Part of the challenge comes from new rivals stepping into the obesity drug market. Eli Lilly, in particular, is making waves with treatments that some patients prefer, putting pressure on Novo’s dominance. Meanwhile, cheaper, unofficial versions of Wegovy are floating around, cutting into Novo’s pricing power and profits.
On top of that, a leadership change stirred unease. Novo appointed a new CEO from within the company who doesn’t have much experience in the U.S. market - the company’s biggest and most important region. Investors were hoping for a fresh face to steer the ship through this rough patch, so this move added to the uncertainty.
Then there’s the political angle. Public calls from Washington for lower drug prices have weighed on Novo’s shares. The pressure to rein in costs in the U.S. raises questions about how much pricing power Novo will have going forward.
All these factors combined have led to a sharp drop in Novo’s stock price - around 64% down from its peak last year, wiping out a huge chunk of its market value.
In short, what was once a clear winner now faces serious headwinds: tougher competition, pricing challenges, and leadership questions. It’s a reminder that even the strongest companies can stumble when the landscape shifts quickly.
It currently trades at a Forward P/E of 12.1x vs it’s historical 30.4x.
Valuation
Depending on how much you see NVO growing it’s future free cash flow, you can see that there is potentially upside.
Based on the reverse DCF, it has about 12.6% of growth currently baked into the numbers.
These numbers took a large hit in our DCF model due to the recent cut in gudiance which also affected the expected FCF in 2025.
Based on 14% growth, we see around a 10% margin of safety up to $48.
Wall Street after the huge drop are bullish with a price target in 12 months of $73 (52% upside).
UnitedHealth (UNH)
Why UnitedHealth Group Is Under Pressure
UnitedHealth Group, once a Wall Street darling, is facing a significant downturn. The company recently slashed its 2025 earnings forecast to at least $16 per share, a sharp decline from earlier projections of up to $30. This revision has raised concerns among investors and analysts alike.

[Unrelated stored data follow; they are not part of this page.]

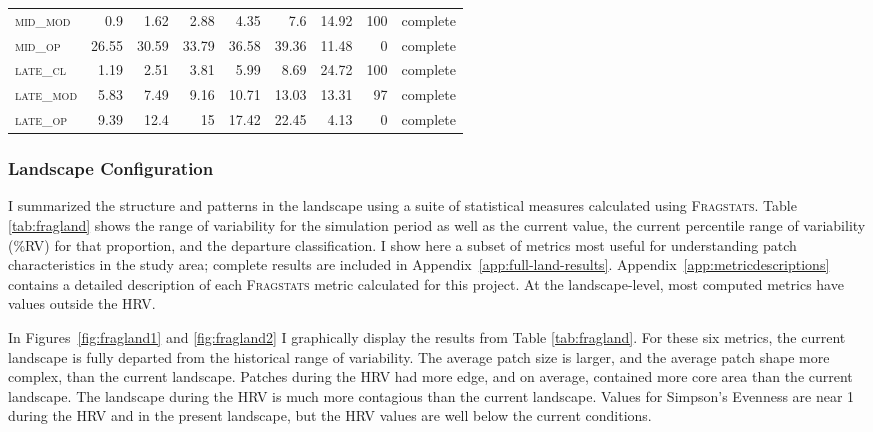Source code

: \begin{table}[!htbp]
\begin{tabular}{@{}lrrrrr|rrr@{}}
 \textsc{mid\_mod  }      &  0.9           &  1.62     &  2.88     &  4.35     &  7.6       &  14.92       &   100    &  complete    \\
 \textsc{mid\_op   }      &  26.55         &  30.59    &  33.79    &  36.58    &  39.36     &  11.48       &   0      &  complete    \\
 \textsc{late\_cl  }      &  1.19          &  2.51     &  3.81     &  5.99     &  8.69      &  24.72       &   100    &  complete      \\
 \textsc{late\_mod }      &  5.83          &  7.49     &  9.16     &  10.71    &  13.03     &  13.31       &   97     &  complete     \\
 \textsc{late\_op  }      &  9.39          &  12.4     &  15       &  17.42    &  22.45     &  4.13        &   0      &   complete  \\ \bottomrule 
\end{tabular}
\end{table}

\clearpage



\subsubsection{Landscape Configuration}
I summarized the structure and patterns in the landscape using a suite of statistical measures calculated using \textsc{Fragstats}. Table \ref{tab:fragland} shows the range of variability for the simulation period as well as the current value, the current percentile range of variability (\%RV) for that proportion, and the departure classification. I show here a subset of metrics most useful for understanding patch characteristics in the study area; complete results are included in Appendix~\ref{app:full-land-results}.  Appendix~\ref{app:metricdescriptions} contains a detailed description of each \textsc{Fragstats} metric calculated for this project. At the landscape-level, most computed metrics have values outside the HRV. 

In Figures~\ref{fig:fragland1} and \ref{fig:fragland2} I graphically display the results from Table \ref{tab:fragland}. For these six metrics, the current landscape is fully departed from the historical range of variability. The average patch size is larger, and the average patch shape more complex, than the current landscape. Patches during the HRV had more edge, and on average, contained more core area than the current landscape. The landscape during the HRV is much more contagious than the current landscape. Values for Simpson's Evenness are near 1 during the HRV and in the present landscape, but the HRV values are well below the current conditions.

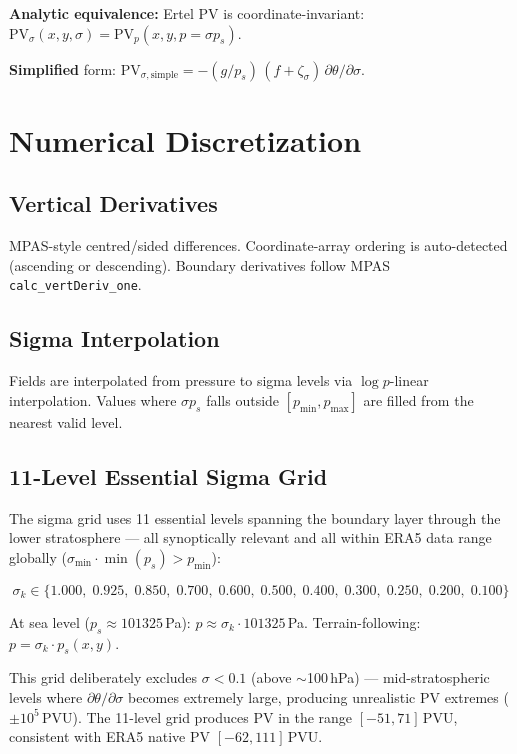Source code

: \documentclass[11pt,a4paper]{article}
\begin{document}
\textbf{Analytic equivalence:} Ertel PV is coordinate-invariant:
$\mathrm{PV}_\sigma(x,y,\sigma) = \mathrm{PV}_p(x,y,p=\sigma p_s)$.

\textbf{Simplified} form: $\mathrm{PV}_{\sigma,\mathrm{simple}} =
  -(g/p_s)\,(f + \zeta_\sigma)\,\partial\theta/\partial\sigma$.

\section{Numerical Discretization}

\subsection{Vertical Derivatives}

MPAS-style centred/sided differences. Coordinate-array ordering is
auto-detected (ascending or descending).  Boundary derivatives follow
MPAS \texttt{calc\_vertDeriv\_one}.

\subsection{Sigma Interpolation}

Fields are interpolated from pressure to sigma levels via $\log p$-linear
interpolation.  Values where $\sigma p_s$ falls outside
$[p_{\min}, p_{\max}]$ are filled from the nearest valid level.

\subsection{11-Level Essential Sigma Grid}

The sigma grid uses 11 essential levels spanning the boundary layer
through the lower stratosphere --- all synoptically relevant and all
within ERA5 data range globally ($\sigma_{\min} \cdot \min(p_s) > p_{\min}$):

\begin{equation}
\sigma_k \in \{1.000,\; 0.925,\; 0.850,\; 0.700,\; 0.600,\; 0.500,\;
               0.400,\; 0.300,\; 0.250,\; 0.200,\; 0.100\}
\end{equation}

At sea level ($p_s \approx 101325$\,Pa): $p \approx \sigma_k \cdot 101325$\,Pa.
Terrain-following: $p = \sigma_k \cdot p_s(x,y)$.

This grid deliberately excludes $\sigma < 0.1$ (above $\sim$100\,hPa) ---
mid-stratospheric levels where $\partial\theta/\partial\sigma$ becomes
extremely large, producing unrealistic PV extremes ($\pm 10^5$\,PVU).
The 11-level grid produces PV in the range $[-51, 71]$\,PVU, consistent
with ERA5 native PV $[-62, 111]$\,PVU.
\end{document}
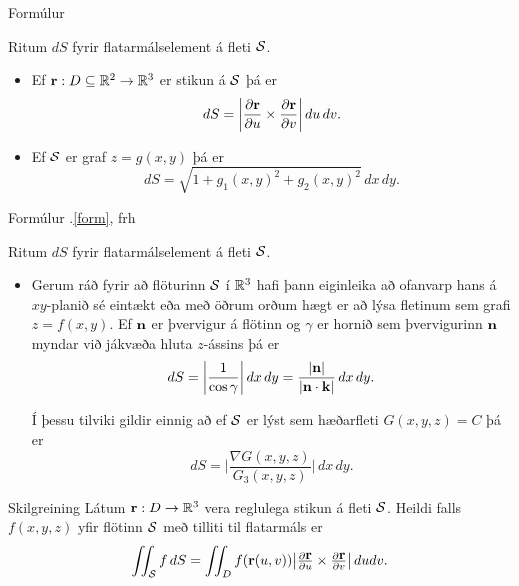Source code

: \begin{frame}{} 

\begin {block}{Formúlur }

 Ritum $dS$ fyrir flatarmálselement á fleti $\cal S$.  
\begin{itemize}
\item Ef $\mbox{${\bf r}$}:D\subseteq{\mathbb R}^2\rightarrow {\mathbb R}^3$ er stikun á $\cal S$ þá
  er $$dS=\bigg|\frac{\partial \mbox{${\bf r}$}}{\partial u}\times\frac{\partial
  \mbox{${\bf r}$}}{\partial v}\bigg|\,du\,dv.$$
\item Ef $\cal S$ er graf $z=g(x,y)$ þá er 
$$dS=\sqrt{1+g_1(x,y)^2+g_2(x,y)^2}\,dx\,dy.$$


\end{itemize}
\end{block}

\end{frame}

\begin{frame}
\begin {block}{Formúlur \kaflanr.\ref{form}, frh}

 Ritum $dS$ fyrir flatarmálselement á fleti $\cal S$.  
\begin{itemize}
\item Gerum ráð fyrir að flöturinn $\cal S$ í ${\mathbb R}^3$ hafi þann eiginleika að
  ofanvarp hans á $xy$-planið sé eintækt eða með öðrum orðum hægt er
  að lýsa fletinum sem grafi $z=f(x,y)$.
Ef $\mbox{${\bf n}$}$ er þvervigur á
flötinn og $\gamma$ er hornið sem þvervigurinn $\mbox{${\bf n}$}$ myndar við
jákvæða hluta $z$-ássins þá er 
$$dS=\bigg|\frac{1}{\cos\gamma}\bigg|\,dx\,dy
=\frac{|\mbox{${\bf n}$}|}{|\mbox{${\bf n}$}\cdot\mbox{${\bf k}$}|}\,dx\,dy.$$

Í þessu tilviki gildir einnig að ef $\cal S$ er lýst sem 
hæðarfleti $G(x,y,z)=C$ þá er 
$$dS=\bigg|\frac{\nabla G(x,y,z)}{G_3(x,y,z)}\bigg|\,dx\,dy.$$
\end{itemize}
\end{block}

\end{frame}





\begin{frame}{} 

\begin {block}{Skilgreining \rtask{}}
 Látum $\mbox{${\bf r}$}: D\rightarrow {\mathbb R}^3$ vera
reglulega stikun á fleti $\cal S$.   
Heildi falls $f(x,y,z)$ yfir flötinn $\cal S$ með tilliti til flatarmáls er
$$\int\!\!\!\int_{\cal S} f\,dS=\int\!\!\!\int_D f(\mbox{${\bf r}$}(u,v)) \big|{\textstyle\frac{\partial
    \mbox{${\bf r}$}}{\partial u} 
\times\frac{\partial \mbox{${\bf r}$}}{\partial v}}\big|\,dudv.$$
\end{block}

\end{frame}

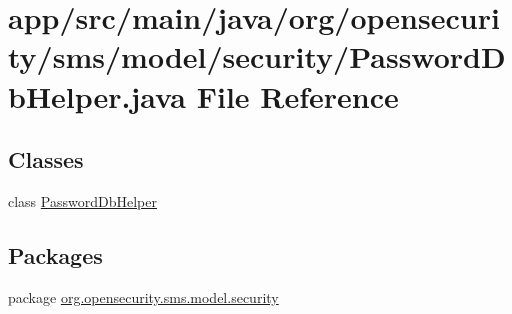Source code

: \hypertarget{a00024}{\section{app/src/main/java/org/opensecurity/sms/model/security/\+Password\+Db\+Helper.java File Reference}
\label{a00024}
}
\subsection*{Classes}
\begin{DoxyCompactItemize}
\item 
class \hyperlink{a00011}{Password\+Db\+Helper}
\end{DoxyCompactItemize}
\subsection*{Packages}
\begin{DoxyCompactItemize}
\item 
package \hyperlink{a00039}{org.\+opensecurity.\+sms.\+model.\+security}
\end{DoxyCompactItemize}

Several factors contribute to this situation:
Rising Medical Costs: The company reported a 20% year-over-year increase in medical expenses, particularly within its Medicare Advantage business. This surge in costs has outpaced pricing expectations and is impacting profitability.
Leadership Changes: CEO Andrew Witty's unexpected departure in May 2025 led to the reinstatement of former CEO Stephen Hemsley. This leadership transition has added to the uncertainty surrounding the company's future direction.
Regulatory Scrutiny: UnitedHealth is under investigation by the U.S. Department of Justice for potential Medicare Advantage billing issues. This scrutiny has further complicated the company's operational landscape.
Operational Challenges: The company is grappling with increased healthcare utilization and shrinking markets in Medicaid and Obamacare, which are affecting its overall performance.
As a result of these challenges, UnitedHealth's stock has declined by over 53% this year, reflecting the market's concerns about its ability to navigate these issues effectively.
It currently trades at a Forward P/E of 14.9x vs it’s historical 20.1x.
Valuation
The current valuation suggests that if you think these challenges are long-term, then across all four models, the fair value comes to around $291. That means there’s about a 20% margin of safety today.
But if you believe these issues are temporary - more of a one-off that will clear up within a year - then focusing on the DCF and DDM models might make more sense. Those put fair value closer to $340, implying a 45% margin of safety.
Wall Street seems to lean toward that more optimistic view, pricing the stock around $340 going into 2026, which translates to roughly 43% upside from here.
And for consistency, currently baked into the DCF is -5% growth.